Python set comparisons
Today a colleague posted the following code snippet:
actual = set(["foo", "bar"] + [<other strings here>])
expected = set(["bar", "foo"] + [<other strings here])
if not actual == expected:
print(f"Unexpected: {actual - expected}")
They were facing the occassional error of Unexpected: set()
and felt a bit lost.
After originally thinking about the ordering and edge cases that could affect it somehow to cause the match to be True but also reduce to zero, I came to look at the subtraction and realised that this would happen when when all elements of actual
exist within expected
, but expected
also has additional values.
For example:
>>> actual = set(["bar", "foo"])
>>> expected = set(['foo', 'bar', 'car'])
>>> actual == expected
False
>>> actual - expected
set()
Whereas if that was reversed, you get the additional value within actual
, as it was never subtracted away:
>>> actual = set(['foo', 'bar', 'car'])
>>> expected = set(["bar", "foo"])
>>> actual == expected
False
>>> actual - expected
{'car'}
When working with sets, subtraction may not always give you what you think, and so methods have been provided for comparisons. In this case, python provides .difference() and .symmetric_difference():
symmetric_difference()
would be fitting, as it will emit any item which is not common across both sets.

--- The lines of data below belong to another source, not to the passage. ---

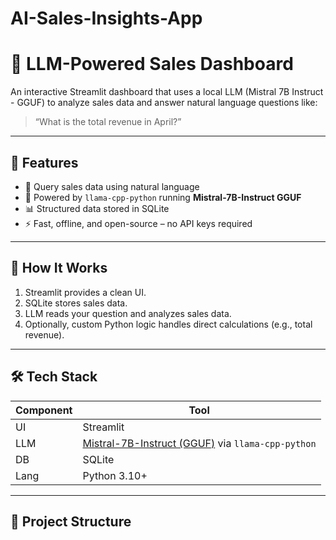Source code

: # AI-Sales-Insights-App
# 💼 LLM-Powered Sales Dashboard

An interactive Streamlit dashboard that uses a local LLM (Mistral 7B Instruct - GGUF) to analyze sales data and answer natural language questions like:

> “What is the total revenue in April?”

---

## 🧠 Features

- 🧾 Query sales data using natural language
- 🤖 Powered by `llama-cpp-python` running **Mistral-7B-Instruct GGUF**
- 📊 Structured data stored in SQLite
- ⚡ Fast, offline, and open-source – no API keys required

---

## 🚀 How It Works

1. Streamlit provides a clean UI.
2. SQLite stores sales data.
3. LLM reads your question and analyzes sales data.
4. Optionally, custom Python logic handles direct calculations (e.g., total revenue).

---

## 🛠️ Tech Stack

| Component | Tool |
|----------|------|
| UI | Streamlit |
| LLM | [Mistral-7B-Instruct (GGUF)](https://huggingface.co/TheBloke/Mistral-7B-Instruct-v0.1-GGUF) via `llama-cpp-python` |
| DB | SQLite |
| Lang | Python 3.10+ |

---

## 📂 Project Structure

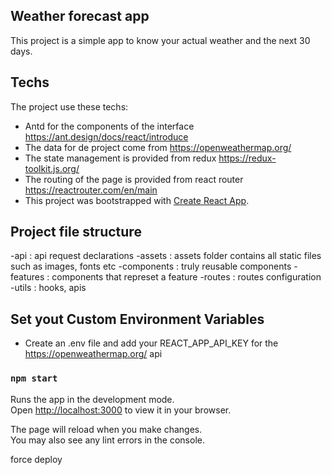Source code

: ## Weather forecast app

This project is a simple app to know your actual weather and the next 30 days.

## Techs

The project use these techs:

- Antd for the components of the interface https://ant.design/docs/react/introduce
- The data for de project come from https://openweathermap.org/
- The state management is provided from redux https://redux-toolkit.js.org/
- The routing of the page is provided from react router https://reactrouter.com/en/main
- This project was bootstrapped with [Create React App](https://github.com/facebook/create-react-app).

## Project file structure

-api : api request declarations
-assets : assets folder contains all static files such as images, fonts etc
-components : truly reusable components
-features : components that represet a feature
-routes : routes configuration
-utils : hooks, apis

## Set yout Custom Environment Variables

- Create an .env file and add your REACT_APP_API_KEY for the https://openweathermap.org/ api

### `npm start`

Runs the app in the development mode.\
Open [http://localhost:3000](http://localhost:3000) to view it in your browser.

The page will reload when you make changes.\
You may also see any lint errors in the console.

force deploy
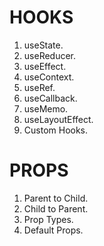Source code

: # HOOKS

1. useState.
2. useReducer.
3. useEffect.
4. useContext.
5. useRef.
6. useCallback.
7. useMemo.
8. useLayoutEffect.
9. Custom Hooks.

# PROPS

1. Parent to Child.
2. Child to Parent.
3. Prop Types.
4. Default Props.
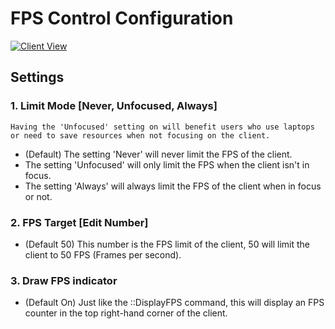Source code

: # FPS Control Configuration

[![Client View](https://thumbs.gfycat.com/BadPinkIberianemeraldlizard-size_restricted.gif)](https://gfycat.com/BadPinkIberianemeraldlizard)

## Settings

### 1. Limit Mode [Never, Unfocused, Always]

`Having the 'Unfocused' setting on will benefit users who use laptops or need to save resources when not focusing on the client.`

* (Default) The setting 'Never' will never limit the FPS of the client.
* The setting 'Unfocused' will only limit the FPS when the client isn't in focus.
* The setting 'Always' will always limit the FPS of the client when in focus or not.

### 2. FPS Target [Edit Number]

* (Default 50) This number is the FPS limit of the client, 50 will limit the client to 50 FPS (Frames per second).

### 3. Draw FPS indicator

* (Default On) Just like the ::DisplayFPS command, this will display an FPS counter in the top right-hand corner of the client.


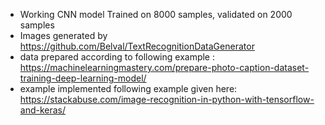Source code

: - Working CNN model Trained on 8000 samples, validated on 2000 samples
- Images generated by https://github.com/Belval/TextRecognitionDataGenerator
- data prepared according to following example : https://machinelearningmastery.com/prepare-photo-caption-dataset-training-deep-learning-model/
- example implemented following example given here: https://stackabuse.com/image-recognition-in-python-with-tensorflow-and-keras/
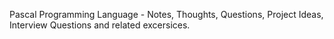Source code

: Pascal Programming Language - Notes, Thoughts, Questions, Project Ideas, Interview Questions and related excersices. 
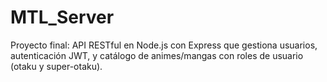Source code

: # MTL_Server
Proyecto final: API RESTful en Node.js con Express que gestiona usuarios, autenticación JWT, y catálogo de animes/mangas con roles de usuario (otaku y super-otaku).
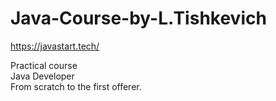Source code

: # Java-Course-by-L.Tishkevich

https://javastart.tech/

Practical course<br>
Java Developer<br>
From scratch to the first offerer.<br>
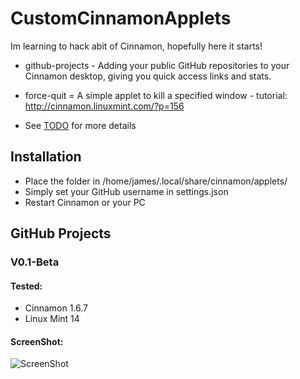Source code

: CustomCinnamonApplets
=====================

Im learning to hack abit of Cinnamon, hopefully here it starts!

* github-projects - Adding your public GitHub repositories to your Cinnamon desktop, giving you quick access links and stats.
* force-quit = A simple applet to kill a specified window - tutorial: http://cinnamon.linuxmint.com/?p=156

* See [TODO](https://github.com/jamesemorgan/CustomCinnamonApplets/blob/master/github-projects%40morgan-design.com/TODO) for more details

## Installation

* Place the folder in /home/james/.local/share/cinnamon/applets/ 
* Simply set your GitHub username in settings.json
* Restart Cinnamon or your PC

## GitHub Projects

### V0.1-Beta

#### Tested:

* Cinnamon 1.6.7
* Linux Mint 14

#### ScreenShot:

![ScreenShot](https://github.com/jamesemorgan/CustomCinnamonApplets/raw/master/screenshots/v0.1-github-explorer.png)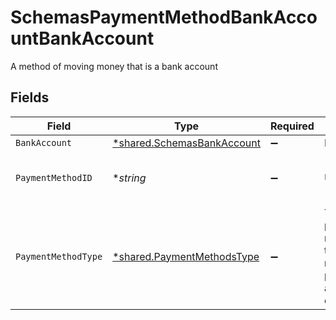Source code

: # SchemasPaymentMethodBankAccountBankAccount

A method of moving money that is a bank account


## Fields

| Field                                                                     | Type                                                                      | Required                                                                  | Description                                                               | Example                                                                   |
| ------------------------------------------------------------------------- | ------------------------------------------------------------------------- | ------------------------------------------------------------------------- | ------------------------------------------------------------------------- | ------------------------------------------------------------------------- |
| `BankAccount`                                                             | [*shared.SchemasBankAccount](../../models/shared/schemasbankaccount.md)   | :heavy_minus_sign:                                                        | N/A                                                                       |                                                                           |
| `PaymentMethodID`                                                         | **string*                                                                 | :heavy_minus_sign:                                                        | UUID v4                                                                   | ec7e1848-dc80-4ab0-8827-dd7fc0737b43                                      |
| `PaymentMethodType`                                                       | [*shared.PaymentMethodsType](../../models/shared/paymentmethodstype.md)   | :heavy_minus_sign:                                                        | The payment method type that represents a payment rail and directionality |                                                                           |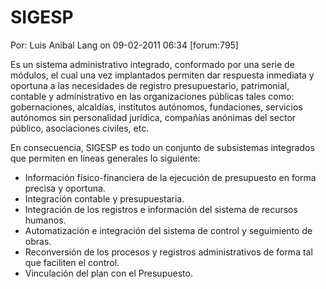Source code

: # SIGESP

Por: Luis Anibal Lang on 09-02-2011 06:34	[forum:795]

Es un sistema administrativo integrado, conformado por una serie de módulos, el cual una vez
implantados permiten dar respuesta inmediata y oportuna a las necesidades de registro presupuestario,
patrimonial, contable y administrativo en las organizaciones públicas tales como: gobernaciones,
alcaldías, institutos autónomos, fundaciones, servicios autónomos sin personalidad jurídica, compañías
anónimas del sector público, asociaciones civiles, etc.

En consecuencia, SIGESP es todo un conjunto de subsistemas integrados que permiten en líneas generales
lo siguiente:

-	Información físico-financiera de la ejecución de presupuesto en forma precisa y oportuna.
-	Integración contable y presupuestaria.
-	Integración de los registros e información del sistema de recursos humanos.
-	Automatización e integración del sistema de control y seguimiento de obras.
-	Reconversión de los procesos y registros administrativos de forma tal que faciliten el control.
-	Vinculación del plan con el Presupuesto.
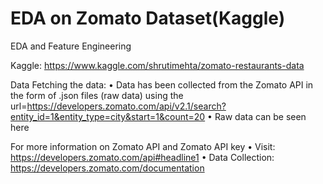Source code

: # EDA on Zomato Dataset(Kaggle)

EDA and Feature Engineering

Kaggle:
https://www.kaggle.com/shrutimehta/zomato-restaurants-data

Data
Fetching the data:
• Data has been collected from the Zomato API in the form of .json files (raw data) using the url=https://developers.zomato.com/api/v2.1/search?entity_id=1&entity_type=city&start=1&count=20
• Raw data can be seen here

For more information on Zomato API and Zomato API key
• Visit: https://developers.zomato.com/api#headline1
• Data Collection: https://developers.zomato.com/documentation

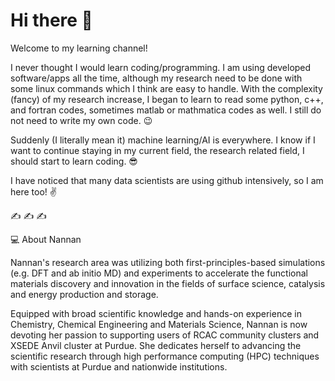 # Hi there 👋

Welcome to my learning channel! 

I never thought I would learn coding/programming. I am using developed software/apps all the time, although my research need to be done with some linux commands which I think are easy to handle. With the complexity (fancy) of my research increase, I began to learn to read some python, c++, and fortran codes, sometimes matlab or mathmatica codes as well. I still do not need to write my own code. :wink:

Suddenly (I literally mean it) machine learning/AI is everywhere. I know if I want to continue staying in my current field, the research related field, I should start to learn coding. :sunglasses: 

I have noticed that many data scientists are using github intensively, so I am here too! :v: 

:writing_hand: :writing_hand: :writing_hand:



:computer: About Nannan

Nannan's research area was utilizing both first-principles-based simulations (e.g. DFT and ab initio MD) and experiments to accelerate the functional materials discovery and innovation in the fields of surface science, catalysis and energy production and storage.

Equipped with broad scientific knowledge and hands-on experience in Chemistry, Chemical Engineering and Materials Science, Nannan is now devoting her passion to supporting users of RCAC community clusters and XSEDE Anvil cluster at Purdue. She dedicates herself to advancing the scientific research through high performance computing (HPC) techniques with scientists at Purdue and nationwide institutions.

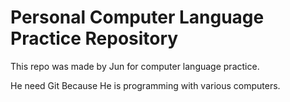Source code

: # Personal Computer Language Practice Repository


This repo was made by Jun for computer language practice.

He need Git Because He is programming with various computers.





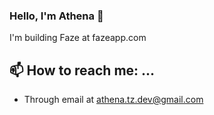 ### Hello, I'm Athena 👋

I'm building Faze at fazeapp.com

## 📫 How to reach me: ...
  - Through email at athena.tz.dev@gmail.com
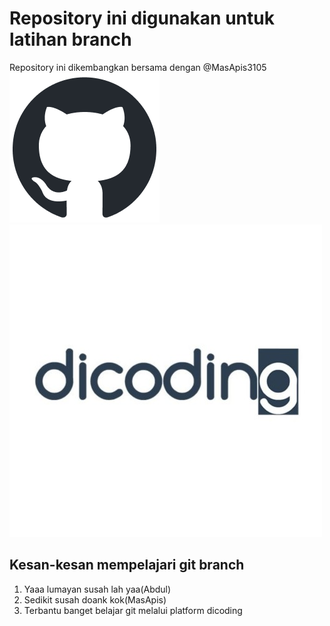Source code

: Repository ini digunakan untuk latihan branch
==
Repository ini dikembangkan bersama dengan @MasApis3105<br>
![logo-github](https://github.com/MasApis/latihan-branch/blob/a379012ba3e71879e1c18029a935168b7af528d4/github-mark.png)
![logo-dicoding](https://github.com/MasApis/latihan-branch/blob/a379012ba3e71879e1c18029a935168b7af528d4/dicoding.jpeg)

## Kesan-kesan mempelajari git branch
1. Yaaa lumayan susah lah yaa(Abdul)
2. Sedikit susah doank kok(MasApis)
3. Terbantu banget belajar git melalui platform dicoding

In fact, this is essentially an XOR operation, and python does provide an operator for this - ^
And so, we could rewrite the comparison with the method:
>>> actual.symmetric_difference(expected)
{'car'}
or, using the operator:
>>> actual ^ expected
{'car'}
We’d then need to identify if the element was in actual
or expected
, but I’ll leave it as an exercise for the reader.